Cultural stories about the American West glorify the violence that settlers enacted over Indigenous people and ecology through the past two centuries—violence which continues to this day. Ideas of settler colonialism, masculinity, rugged individualism, and U.S. gun culture engulf the ongoing history and stories of the West while revering colonial agricultural land use as sacred and American. When writer and rancher Bryce Andrews inherited a revolver from his grandfather, he began to reckon with his ties to the legacy of colonization and environmental violence in the region. To learn about his reflections and reckonings, I spoke with Andrews about his newest book, Holding Fire: A Reckoning with the American West. From his small ranch outside Missoula, Montana, Andrews described his evolving lifelong relationship to the landscape of the American West and the role of guns and violence in his life and work. Andrews reflects on what we do with the legacies we inherit and what a path forward might look like for the West.

Stream or download our conversation here.

Interview Highlights

This interview has been edited for length and clarity.

Rudy Molinek: Could you start off by introducing yourself and your book for those who haven’t read it?

Black and white photo of a man wearing a checkered suit jacket.
Bryce Andrews is the author of three award-winning books about the American West. Photo by Colleen Chartier, courtesy of Bryce Andrews.

Bryce Andrews: I have written three books now – all of them focusing to some degree on the way in which people interact with the wilder corners of the Rocky Mountain West, which is where I make my home and my living as a writer, rancher, and farmer.

My most recent book, Holding Fire, begins with inheriting this revolver from my grandfather. My grandfather was a person who, like me, loved the American West and believed in some of the myths that attend it. I was out here working on a ranch in Montana, and I inherited this gun that seemed to fit my life so closely and really, at the time, felt like it tied me into this lineage of proudly Western men. I used it in the course of ranching to put down cattle that I couldn’t cure and as protection when I was in the woods, but the book is about the ways in which I came to worry about what it was doing to me and what our collective obsession with and interest in firearms and weapons has been doing to us and to the American West for the last couple hundred years.

I grew up in Seattle, far away from cattle and ranching, thinking about those places and picturing them in the ways that they were depicted in movies, art, and music: this place where you had a chance to bend or break the world into shapes that suited you. And that by doing that, you were doing something good. That there is untamed country and that the people who do the work of taming it are at once at odds with but also close to the wild ecosystems and wild animals that characterize the place. So, as a kid, I inherited some interesting ideas about that and developed some strong attractions to the West as I imagined it. This book is about the ways in which that myth ignores some of the brutality and violence that’s braided into the history of the American West and its present. One of the things that really motivated me to write this book is wanting to explore my place in that, and whether I could find some ways to approach my work and my life here differently.

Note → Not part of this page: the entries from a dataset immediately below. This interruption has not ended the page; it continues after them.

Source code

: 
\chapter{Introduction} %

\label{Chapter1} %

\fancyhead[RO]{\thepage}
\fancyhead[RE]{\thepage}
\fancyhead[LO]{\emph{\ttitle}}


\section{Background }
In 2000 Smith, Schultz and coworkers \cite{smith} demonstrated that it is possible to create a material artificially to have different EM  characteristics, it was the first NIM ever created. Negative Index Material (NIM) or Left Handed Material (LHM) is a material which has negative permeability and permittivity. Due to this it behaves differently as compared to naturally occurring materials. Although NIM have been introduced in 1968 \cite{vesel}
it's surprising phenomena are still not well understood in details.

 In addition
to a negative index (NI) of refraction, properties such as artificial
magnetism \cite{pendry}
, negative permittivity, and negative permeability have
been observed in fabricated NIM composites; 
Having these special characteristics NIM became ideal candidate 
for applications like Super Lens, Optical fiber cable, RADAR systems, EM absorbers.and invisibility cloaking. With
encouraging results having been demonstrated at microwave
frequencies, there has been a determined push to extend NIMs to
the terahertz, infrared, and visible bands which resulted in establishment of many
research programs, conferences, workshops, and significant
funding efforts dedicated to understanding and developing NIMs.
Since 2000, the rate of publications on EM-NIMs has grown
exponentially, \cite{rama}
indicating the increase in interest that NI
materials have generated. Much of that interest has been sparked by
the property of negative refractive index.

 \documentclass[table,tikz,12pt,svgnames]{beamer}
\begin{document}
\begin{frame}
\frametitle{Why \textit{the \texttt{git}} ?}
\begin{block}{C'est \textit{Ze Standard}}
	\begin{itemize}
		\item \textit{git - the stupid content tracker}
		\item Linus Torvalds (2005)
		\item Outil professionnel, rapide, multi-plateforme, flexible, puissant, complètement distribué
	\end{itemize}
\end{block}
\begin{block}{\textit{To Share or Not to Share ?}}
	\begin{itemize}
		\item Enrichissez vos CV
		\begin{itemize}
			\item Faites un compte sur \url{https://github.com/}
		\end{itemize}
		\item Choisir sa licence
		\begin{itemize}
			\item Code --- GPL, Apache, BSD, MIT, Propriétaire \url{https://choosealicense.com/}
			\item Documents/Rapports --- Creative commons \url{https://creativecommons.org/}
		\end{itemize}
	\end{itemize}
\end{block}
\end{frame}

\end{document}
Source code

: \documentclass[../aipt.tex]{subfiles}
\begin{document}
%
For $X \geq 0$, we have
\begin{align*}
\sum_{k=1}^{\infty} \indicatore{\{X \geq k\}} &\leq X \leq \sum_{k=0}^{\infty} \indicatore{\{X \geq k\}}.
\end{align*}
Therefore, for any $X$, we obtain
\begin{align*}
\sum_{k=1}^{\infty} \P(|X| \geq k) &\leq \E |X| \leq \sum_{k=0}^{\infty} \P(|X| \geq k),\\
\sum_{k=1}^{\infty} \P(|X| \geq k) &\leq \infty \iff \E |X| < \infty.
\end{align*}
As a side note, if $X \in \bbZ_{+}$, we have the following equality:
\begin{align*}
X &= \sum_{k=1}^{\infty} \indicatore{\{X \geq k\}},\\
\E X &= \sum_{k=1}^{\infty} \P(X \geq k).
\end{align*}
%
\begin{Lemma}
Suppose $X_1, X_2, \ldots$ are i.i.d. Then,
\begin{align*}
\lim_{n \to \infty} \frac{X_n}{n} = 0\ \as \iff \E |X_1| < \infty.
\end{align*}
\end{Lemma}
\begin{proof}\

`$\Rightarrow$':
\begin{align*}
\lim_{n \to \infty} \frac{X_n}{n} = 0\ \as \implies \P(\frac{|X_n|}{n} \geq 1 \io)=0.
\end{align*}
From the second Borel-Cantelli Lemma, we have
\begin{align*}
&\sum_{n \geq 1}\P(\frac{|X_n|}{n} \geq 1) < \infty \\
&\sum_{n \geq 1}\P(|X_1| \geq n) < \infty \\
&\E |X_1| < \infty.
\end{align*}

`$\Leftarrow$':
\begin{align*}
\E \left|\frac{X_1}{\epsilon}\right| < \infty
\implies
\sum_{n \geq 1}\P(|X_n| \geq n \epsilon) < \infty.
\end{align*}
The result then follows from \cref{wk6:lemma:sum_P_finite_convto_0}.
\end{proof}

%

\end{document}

RM: Ranching has been the core of your Montana experience, and ranching requires a lot of tools, one of which, as you talked about, is a gun. What is the distinction between a gun as a tool versus a gun as a weapon, if there is any distinction?

BA: The first part has to do with different ways of looking at a gun: as a tool, as a weapon, or, I would argue quite commonly in the West, as a totemic object—an object from which a person derives a portion of their identity. Most of my experience has been with using guns in extremely appropriate ways, like to bring a rough but necessary form of mercy to an injured cow, or to carry as protection against a very real threat of mauling by bear (although, honestly, I would say bear spray works a lot better, knowing what I know now).

Book cover of Holding Fire: A Reckoning with the American West, by Bryce Andrews. The cover photo is a landscape of tall grass in the foreground with silhouetted mountains set against blue sky in the background.
Holding Fire: A Reckoning with the American West (HarperCollins, 2023)

But I’ve also experienced what it feels like to slide from that appropriate use of a weapon as a tool to something that’s a lot darker, which is beginning to let it infiltrate your sense of self. And I think I said quite clearly in this book that I believe, after having thought about this more than any human probably should and obsessed about how to write it down, that our tools shape us. The tools that we choose to keep and carry, and particularly the ones that we keep close, which is something that we definitely do with guns in this country, they begin to shape us. They shape us by the opportunities and possibilities that they offer us within easy reach. A friend of mine once told me when a guy buys a backhoe, everything starts looking like it needs to be a hole, which is to say that tools in some sort of weird, inanimate way, advocate for their own use. And our society, the American West, the United States, in general, is full of guns. We have so many more per capita than average. We have more guns than people. And that offers us some extremely scary choices on a really regular basis.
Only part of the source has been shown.